Canada's Foreign Affairs Department says Ukraine will lead negotiations with Iran over compensation for the families of victims of the crash of Flight PS752.
After first denying it, Iran admitted one of its air-defence batteries shot the Ukraine International Airlines jet down in January, killing all 176 people on the plane.
Fifty-five Canadian citizens and 30 permanent residents were aboard, on the first leg of a trip from Iran to Canada via Kyiv, Ukraine. Many more were nationals of other countries returning to Canada as students and researchers after the December break.
The federal government said Canada, Afghanistan, Sweden and the United Kingdom have agreed that Ukraine will be their spokesperson in talks over compensation.
The members of the International Co-ordination and Response Group for the victims of Flight PS752 settled on "a common approach to holding the Iranian regime accountable and signed a memorandum of understanding on co-operation regarding negotiations on reparations by Iran, paving the way for state-to-state negotiations," Global Affairs Canada said.

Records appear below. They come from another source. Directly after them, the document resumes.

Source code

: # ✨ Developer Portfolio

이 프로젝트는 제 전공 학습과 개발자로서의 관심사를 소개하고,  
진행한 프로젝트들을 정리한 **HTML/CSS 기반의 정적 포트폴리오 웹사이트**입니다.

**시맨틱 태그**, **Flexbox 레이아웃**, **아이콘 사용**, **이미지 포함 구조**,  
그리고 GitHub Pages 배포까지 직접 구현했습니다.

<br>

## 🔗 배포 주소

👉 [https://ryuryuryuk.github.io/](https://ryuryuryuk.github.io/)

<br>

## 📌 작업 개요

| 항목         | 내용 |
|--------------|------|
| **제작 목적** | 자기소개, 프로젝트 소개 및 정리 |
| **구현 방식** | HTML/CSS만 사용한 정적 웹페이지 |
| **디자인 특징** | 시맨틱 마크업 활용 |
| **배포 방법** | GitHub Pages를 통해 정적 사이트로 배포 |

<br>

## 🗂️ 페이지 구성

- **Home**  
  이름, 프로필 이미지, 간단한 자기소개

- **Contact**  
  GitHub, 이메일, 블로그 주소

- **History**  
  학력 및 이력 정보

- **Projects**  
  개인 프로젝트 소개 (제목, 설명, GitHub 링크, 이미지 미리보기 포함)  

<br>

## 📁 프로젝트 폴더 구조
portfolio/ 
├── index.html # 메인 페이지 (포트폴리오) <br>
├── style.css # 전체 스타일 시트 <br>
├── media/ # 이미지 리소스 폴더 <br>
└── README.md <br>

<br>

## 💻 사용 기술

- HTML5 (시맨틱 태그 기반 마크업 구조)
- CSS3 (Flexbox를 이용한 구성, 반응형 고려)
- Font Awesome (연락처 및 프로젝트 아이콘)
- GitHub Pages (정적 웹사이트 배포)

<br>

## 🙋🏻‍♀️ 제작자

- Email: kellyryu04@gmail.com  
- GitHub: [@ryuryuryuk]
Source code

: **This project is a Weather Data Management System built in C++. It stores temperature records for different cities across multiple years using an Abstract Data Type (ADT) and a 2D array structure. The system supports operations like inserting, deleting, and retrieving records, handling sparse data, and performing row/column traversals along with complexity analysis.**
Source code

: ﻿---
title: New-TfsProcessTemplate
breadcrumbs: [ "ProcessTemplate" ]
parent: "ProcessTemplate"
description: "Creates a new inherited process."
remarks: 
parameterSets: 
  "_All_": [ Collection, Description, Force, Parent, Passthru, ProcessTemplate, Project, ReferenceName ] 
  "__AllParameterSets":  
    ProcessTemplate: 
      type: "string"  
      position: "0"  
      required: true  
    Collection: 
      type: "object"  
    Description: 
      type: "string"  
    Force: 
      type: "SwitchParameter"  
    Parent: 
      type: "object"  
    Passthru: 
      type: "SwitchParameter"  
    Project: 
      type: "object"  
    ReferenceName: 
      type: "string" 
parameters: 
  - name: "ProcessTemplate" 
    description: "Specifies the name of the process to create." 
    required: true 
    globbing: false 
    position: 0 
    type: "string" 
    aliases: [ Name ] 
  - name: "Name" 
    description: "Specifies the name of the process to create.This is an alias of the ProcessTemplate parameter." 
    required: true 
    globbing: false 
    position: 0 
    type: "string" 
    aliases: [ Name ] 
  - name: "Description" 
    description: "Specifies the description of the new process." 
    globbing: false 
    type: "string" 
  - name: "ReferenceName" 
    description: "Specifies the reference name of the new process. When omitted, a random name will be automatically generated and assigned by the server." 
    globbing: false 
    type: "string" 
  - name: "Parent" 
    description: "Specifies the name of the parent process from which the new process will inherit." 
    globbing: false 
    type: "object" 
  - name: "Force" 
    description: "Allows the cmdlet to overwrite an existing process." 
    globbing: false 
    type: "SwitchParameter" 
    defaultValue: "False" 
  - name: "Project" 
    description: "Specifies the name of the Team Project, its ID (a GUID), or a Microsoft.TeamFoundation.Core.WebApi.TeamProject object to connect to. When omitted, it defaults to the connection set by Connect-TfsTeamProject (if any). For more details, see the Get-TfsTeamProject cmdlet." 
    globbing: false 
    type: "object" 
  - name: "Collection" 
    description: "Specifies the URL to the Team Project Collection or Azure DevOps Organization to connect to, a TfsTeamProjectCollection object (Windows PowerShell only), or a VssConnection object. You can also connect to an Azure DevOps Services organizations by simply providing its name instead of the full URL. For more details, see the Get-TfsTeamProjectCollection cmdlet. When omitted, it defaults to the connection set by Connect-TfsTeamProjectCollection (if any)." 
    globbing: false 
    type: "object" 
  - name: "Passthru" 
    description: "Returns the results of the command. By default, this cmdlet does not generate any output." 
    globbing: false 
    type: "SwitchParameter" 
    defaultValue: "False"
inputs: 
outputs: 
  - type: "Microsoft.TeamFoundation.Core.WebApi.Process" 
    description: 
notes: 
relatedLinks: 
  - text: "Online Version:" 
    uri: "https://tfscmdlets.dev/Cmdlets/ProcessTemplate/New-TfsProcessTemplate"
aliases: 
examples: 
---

Iran has said it shot the airliner down unintentionally, after mistaking it for a hostile target hours after Iran fired missiles at U.S. and coalition bases in neighbouring Iraq.
Those missiles were a response to the American killing of Iran's Gen. Qassem Soleimani, the head of its elite Islamic Revolutionary Guard Corps and a major figure in its regional geopolitical manoeuvring.
After months of delays that Iran attributes to the COVID-19 pandemic, it agreed to send the plane's recovered data recorder to France for an analysis to be done July 20.